Luister eens...
Het jaar 1510 - Ilverich
- Leestijd 4 minuten
- 511 x bekeken
Bij de veerboot stonden twee kale, houten bankjes voor wachtende passagiers. Ties had daar dankbaar gebruik van gemaakt. Hij hoefde de rivier niet over, maar even zitten, in het zonnetje, dat wilde hij wel. Er waren geen andere mensen, dus hij pikte niemands plek in.
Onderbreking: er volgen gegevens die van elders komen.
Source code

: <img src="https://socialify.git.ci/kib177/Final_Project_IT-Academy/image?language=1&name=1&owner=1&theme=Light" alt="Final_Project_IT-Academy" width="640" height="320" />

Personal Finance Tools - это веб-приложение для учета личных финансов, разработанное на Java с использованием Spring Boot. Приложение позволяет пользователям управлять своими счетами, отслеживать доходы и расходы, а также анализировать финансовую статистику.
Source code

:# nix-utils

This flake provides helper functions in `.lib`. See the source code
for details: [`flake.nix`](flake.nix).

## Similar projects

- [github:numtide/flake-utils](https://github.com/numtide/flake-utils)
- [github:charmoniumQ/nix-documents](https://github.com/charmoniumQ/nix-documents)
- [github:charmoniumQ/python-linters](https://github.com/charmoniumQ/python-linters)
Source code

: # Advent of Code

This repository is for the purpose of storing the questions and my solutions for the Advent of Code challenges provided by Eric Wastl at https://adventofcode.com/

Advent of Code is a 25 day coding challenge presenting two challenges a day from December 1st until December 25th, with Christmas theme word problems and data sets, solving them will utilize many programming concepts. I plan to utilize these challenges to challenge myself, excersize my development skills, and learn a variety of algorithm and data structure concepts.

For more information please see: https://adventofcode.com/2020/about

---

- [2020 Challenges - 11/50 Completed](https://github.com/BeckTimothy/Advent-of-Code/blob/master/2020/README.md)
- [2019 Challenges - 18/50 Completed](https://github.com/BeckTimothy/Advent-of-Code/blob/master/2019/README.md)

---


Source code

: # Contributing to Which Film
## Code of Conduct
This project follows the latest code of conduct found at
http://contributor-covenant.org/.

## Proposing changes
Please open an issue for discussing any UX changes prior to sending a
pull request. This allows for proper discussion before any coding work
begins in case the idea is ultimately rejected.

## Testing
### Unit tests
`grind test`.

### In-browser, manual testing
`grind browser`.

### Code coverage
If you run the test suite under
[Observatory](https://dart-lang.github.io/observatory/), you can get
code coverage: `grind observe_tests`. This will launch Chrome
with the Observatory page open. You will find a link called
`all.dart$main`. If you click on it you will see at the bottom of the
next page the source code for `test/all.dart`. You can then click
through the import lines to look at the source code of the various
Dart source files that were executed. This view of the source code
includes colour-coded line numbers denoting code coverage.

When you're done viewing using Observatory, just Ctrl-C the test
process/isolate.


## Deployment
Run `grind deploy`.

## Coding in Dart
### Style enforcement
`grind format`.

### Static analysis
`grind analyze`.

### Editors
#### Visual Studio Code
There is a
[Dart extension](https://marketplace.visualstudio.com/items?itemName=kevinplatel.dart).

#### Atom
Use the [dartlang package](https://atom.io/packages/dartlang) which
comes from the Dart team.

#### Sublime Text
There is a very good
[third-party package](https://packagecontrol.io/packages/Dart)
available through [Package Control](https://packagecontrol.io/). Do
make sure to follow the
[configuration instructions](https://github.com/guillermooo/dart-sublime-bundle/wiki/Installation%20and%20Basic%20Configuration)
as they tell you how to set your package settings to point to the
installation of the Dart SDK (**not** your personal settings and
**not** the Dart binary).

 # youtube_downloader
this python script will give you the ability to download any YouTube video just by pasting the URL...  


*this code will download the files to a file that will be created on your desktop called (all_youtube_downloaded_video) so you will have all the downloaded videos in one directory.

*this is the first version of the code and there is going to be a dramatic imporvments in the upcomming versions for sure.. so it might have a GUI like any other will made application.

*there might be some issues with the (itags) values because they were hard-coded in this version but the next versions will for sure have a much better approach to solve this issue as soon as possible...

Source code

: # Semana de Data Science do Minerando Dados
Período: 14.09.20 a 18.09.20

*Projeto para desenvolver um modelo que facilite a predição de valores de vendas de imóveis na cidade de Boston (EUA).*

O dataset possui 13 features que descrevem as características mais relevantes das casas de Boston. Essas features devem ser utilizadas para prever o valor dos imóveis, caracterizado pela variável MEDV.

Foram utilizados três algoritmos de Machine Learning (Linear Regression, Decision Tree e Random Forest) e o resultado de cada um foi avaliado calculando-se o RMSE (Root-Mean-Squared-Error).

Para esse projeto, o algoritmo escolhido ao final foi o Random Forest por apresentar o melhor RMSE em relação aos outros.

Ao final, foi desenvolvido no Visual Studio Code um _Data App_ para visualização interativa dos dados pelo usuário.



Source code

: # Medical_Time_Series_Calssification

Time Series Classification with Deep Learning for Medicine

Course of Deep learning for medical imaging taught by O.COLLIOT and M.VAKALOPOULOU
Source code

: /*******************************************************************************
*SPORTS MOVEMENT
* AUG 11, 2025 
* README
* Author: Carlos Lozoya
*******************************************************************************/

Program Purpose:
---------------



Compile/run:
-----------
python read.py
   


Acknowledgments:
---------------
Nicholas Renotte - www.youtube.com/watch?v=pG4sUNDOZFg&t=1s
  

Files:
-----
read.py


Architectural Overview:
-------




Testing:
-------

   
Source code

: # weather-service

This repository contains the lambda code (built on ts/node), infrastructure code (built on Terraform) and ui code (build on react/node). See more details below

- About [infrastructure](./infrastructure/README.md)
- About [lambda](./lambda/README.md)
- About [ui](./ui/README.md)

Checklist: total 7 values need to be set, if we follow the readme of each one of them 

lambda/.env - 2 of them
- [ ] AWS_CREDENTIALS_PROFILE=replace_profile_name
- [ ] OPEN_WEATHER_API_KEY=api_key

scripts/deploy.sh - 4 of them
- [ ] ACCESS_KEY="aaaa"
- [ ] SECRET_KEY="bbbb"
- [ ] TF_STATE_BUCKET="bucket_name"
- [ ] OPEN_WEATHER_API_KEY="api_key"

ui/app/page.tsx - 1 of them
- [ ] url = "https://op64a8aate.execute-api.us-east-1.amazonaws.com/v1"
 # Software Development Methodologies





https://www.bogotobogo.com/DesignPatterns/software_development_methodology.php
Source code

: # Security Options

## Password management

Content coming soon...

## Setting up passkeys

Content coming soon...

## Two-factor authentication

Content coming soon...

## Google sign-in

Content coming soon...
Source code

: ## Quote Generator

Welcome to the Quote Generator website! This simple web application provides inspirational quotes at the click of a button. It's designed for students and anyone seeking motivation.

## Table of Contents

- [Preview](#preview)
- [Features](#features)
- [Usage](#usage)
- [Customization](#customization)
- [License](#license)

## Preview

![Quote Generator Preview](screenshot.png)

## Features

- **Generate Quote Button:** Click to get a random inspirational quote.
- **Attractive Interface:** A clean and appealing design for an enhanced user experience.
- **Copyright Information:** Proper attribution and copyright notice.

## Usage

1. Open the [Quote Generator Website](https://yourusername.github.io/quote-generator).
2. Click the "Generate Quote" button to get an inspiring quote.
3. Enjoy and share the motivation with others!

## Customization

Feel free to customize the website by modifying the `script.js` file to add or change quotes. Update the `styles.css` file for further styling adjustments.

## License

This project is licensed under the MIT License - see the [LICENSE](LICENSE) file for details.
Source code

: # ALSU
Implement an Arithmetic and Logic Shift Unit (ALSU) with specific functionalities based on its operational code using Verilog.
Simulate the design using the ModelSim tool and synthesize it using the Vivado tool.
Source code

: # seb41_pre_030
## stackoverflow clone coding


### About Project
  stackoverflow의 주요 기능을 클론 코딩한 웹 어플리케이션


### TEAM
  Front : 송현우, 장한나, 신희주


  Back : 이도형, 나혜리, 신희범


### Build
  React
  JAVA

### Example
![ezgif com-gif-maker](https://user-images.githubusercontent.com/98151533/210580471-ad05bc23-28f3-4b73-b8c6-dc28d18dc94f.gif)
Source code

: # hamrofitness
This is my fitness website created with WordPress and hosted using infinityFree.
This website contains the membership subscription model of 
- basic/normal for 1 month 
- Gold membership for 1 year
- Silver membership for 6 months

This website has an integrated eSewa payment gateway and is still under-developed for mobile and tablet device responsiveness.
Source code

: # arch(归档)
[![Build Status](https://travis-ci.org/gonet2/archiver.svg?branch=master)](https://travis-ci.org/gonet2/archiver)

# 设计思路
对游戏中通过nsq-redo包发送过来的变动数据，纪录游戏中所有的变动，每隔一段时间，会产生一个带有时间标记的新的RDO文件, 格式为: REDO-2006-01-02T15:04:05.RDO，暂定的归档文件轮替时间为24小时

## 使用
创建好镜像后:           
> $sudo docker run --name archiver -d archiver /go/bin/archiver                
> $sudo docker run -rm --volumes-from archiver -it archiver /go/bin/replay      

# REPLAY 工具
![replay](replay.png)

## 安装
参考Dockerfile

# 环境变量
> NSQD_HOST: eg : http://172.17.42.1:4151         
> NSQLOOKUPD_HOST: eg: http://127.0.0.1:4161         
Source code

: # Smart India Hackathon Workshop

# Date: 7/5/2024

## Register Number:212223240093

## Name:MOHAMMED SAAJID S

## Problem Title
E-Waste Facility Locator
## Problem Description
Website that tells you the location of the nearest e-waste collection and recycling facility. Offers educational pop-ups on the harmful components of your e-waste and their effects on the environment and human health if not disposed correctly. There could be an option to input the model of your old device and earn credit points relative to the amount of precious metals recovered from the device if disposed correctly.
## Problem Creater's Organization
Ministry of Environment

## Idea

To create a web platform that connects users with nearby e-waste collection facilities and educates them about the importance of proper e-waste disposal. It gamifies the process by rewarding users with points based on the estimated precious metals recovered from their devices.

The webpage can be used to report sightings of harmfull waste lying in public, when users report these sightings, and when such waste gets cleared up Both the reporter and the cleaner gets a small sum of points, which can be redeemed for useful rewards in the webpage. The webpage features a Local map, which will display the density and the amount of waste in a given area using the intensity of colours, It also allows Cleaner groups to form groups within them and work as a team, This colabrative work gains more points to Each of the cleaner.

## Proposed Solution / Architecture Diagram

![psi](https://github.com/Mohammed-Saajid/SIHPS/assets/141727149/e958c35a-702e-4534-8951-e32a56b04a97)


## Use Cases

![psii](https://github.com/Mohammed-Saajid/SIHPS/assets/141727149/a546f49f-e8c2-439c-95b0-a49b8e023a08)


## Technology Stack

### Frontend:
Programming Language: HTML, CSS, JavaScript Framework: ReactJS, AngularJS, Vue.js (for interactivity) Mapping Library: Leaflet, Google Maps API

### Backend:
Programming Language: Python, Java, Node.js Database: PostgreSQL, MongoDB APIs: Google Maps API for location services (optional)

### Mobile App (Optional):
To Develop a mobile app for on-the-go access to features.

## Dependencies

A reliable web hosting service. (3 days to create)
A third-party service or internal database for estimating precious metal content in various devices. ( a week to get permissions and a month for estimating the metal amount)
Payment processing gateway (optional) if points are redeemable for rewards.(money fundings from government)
Een schaduw gleed voor zijn voeten. Ties keek op. Op korte afstand stond een jongeman naar hem te kijken. De man ging gekleed als een koopman, maar toch leek hij daar te jong voor. Hij keek een beetje betrapt, dat hij Ties zo geobserveerd had. Hij glimlachte breed en kwam iets dichterbij. ‘Zo, speelman, ook met de boot mee?’ Zonder antwoord af te wachten ging hij verder. ‘Ik moet ook naar de overkant. Ik ben uitgenodigd op kasteel Kaiserswerth.’ Ties liet zijn blik over het imposante, rechthoekige bouwwerk aan de overkant van de Rijn gaan. Hij kende de verhalen over het kasteel. ‘Uitgenodigd door wie?’ vroeg hij de jongen. ‘Gouverneur Wolf Metternich? Dat kasteel staat toch vrijwel leeg?’
De jonge koopman verschoot van kleur, maar herpakte zich snel. ‘Je kent de omgeving goed voor een ronddolende speelman,’ zei hij. ‘Jij dacht me te kunnen imponeren? Waarom?’ vroeg Ties, ‘Jij bent geen koopman, of wel?’ ‘Je hebt gelijk. Ik wil er graag een worden, maar ik heb mijn afkomst niet mee. Dus ik let op mijn manieren en op mijn houding. Ik probeer vertrouwen te winnen met een praatje en in te schatten wat iemand nodig heeft. Daar kan ik dan op inspelen. Met een goed uiterlijk is al de helft gewonnen. Als mensen denken dat je rijk bent, heb je al meteen een streepje voor. Ik heb daarom mijn eerste geld uitgegeven aan deze kleding. Een investering. Ik kom uit een familie van dagloners. Mijn voorvaderen hadden geen kans hogerop te komen. Maar tegenwoordig kun je het in de Hanze best ver schoppen met een goed verstand en een vlotte babbel.’ ‘Mag ik je dan een tip geven?’ vroeg Ties. ‘Vertrouwen verkrijg je langzaam, maar verlies je in een oogwenk. Vertel geen leugens. Zeker niet om indruk te maken.’